* [TRY IT]
I would like each line of the data that holds the word "CASP" copied out.

[Source texts of formatted documents]
# # # # #
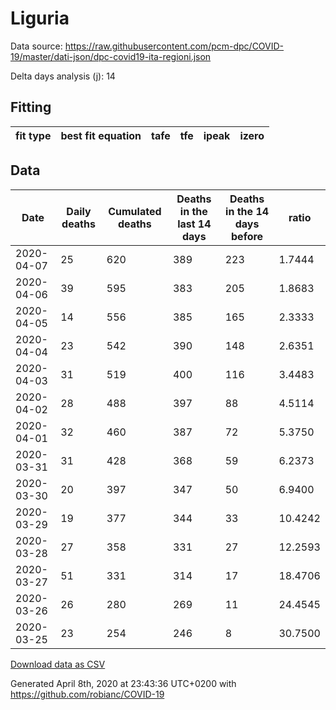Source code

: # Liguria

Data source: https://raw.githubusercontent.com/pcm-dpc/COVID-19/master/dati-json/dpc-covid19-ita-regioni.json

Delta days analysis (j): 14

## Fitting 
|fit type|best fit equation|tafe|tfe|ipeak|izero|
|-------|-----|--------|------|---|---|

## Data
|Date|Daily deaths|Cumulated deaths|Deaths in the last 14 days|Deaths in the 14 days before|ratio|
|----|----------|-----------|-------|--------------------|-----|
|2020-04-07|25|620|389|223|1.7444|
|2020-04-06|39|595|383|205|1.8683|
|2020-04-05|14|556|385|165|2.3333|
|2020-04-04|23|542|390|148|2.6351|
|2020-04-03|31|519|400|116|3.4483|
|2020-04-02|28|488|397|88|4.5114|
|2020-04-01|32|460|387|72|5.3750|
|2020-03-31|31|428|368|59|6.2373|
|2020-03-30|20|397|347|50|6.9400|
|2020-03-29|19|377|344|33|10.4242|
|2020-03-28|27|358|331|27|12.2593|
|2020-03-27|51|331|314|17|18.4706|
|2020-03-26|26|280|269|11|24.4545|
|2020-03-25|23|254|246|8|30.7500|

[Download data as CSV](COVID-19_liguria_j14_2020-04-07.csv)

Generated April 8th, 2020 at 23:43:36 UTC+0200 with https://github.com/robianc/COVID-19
# # # # #
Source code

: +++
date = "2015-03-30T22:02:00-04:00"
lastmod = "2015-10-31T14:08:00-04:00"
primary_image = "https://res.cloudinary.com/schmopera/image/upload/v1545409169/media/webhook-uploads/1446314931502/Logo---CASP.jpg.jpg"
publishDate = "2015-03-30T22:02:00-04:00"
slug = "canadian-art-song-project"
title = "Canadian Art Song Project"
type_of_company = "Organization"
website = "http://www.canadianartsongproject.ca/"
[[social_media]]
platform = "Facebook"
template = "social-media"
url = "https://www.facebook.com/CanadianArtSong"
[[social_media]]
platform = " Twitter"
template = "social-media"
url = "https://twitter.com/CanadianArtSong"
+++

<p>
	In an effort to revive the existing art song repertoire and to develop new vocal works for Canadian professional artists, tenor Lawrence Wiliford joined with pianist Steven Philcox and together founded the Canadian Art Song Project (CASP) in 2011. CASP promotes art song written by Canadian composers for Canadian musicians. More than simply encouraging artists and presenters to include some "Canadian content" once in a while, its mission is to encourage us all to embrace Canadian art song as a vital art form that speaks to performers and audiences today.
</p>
# # # # #
* [EXERCISE OUTPUT]
primary_image = "https://res.cloudinary.com/schmopera/image/upload/v1545409169/media/webhook-uploads/1446314931502/Logo---CASP.jpg.jpg"
	In an effort to revive the existing art song repertoire and to develop new vocal works for Canadian professional artists, tenor Lawrence Wiliford joined with pianist Steven Philcox and together founded the Canadian Art Song Project (CASP) in 2011. CASP promotes art song written by Canadian composers for Canadian musicians. More than simply encouraging artists and presenters to include some "Canadian content" once in a while, its mission is to encourage us all to embrace Canadian art song as a vital art form that speaks to performers and audiences today.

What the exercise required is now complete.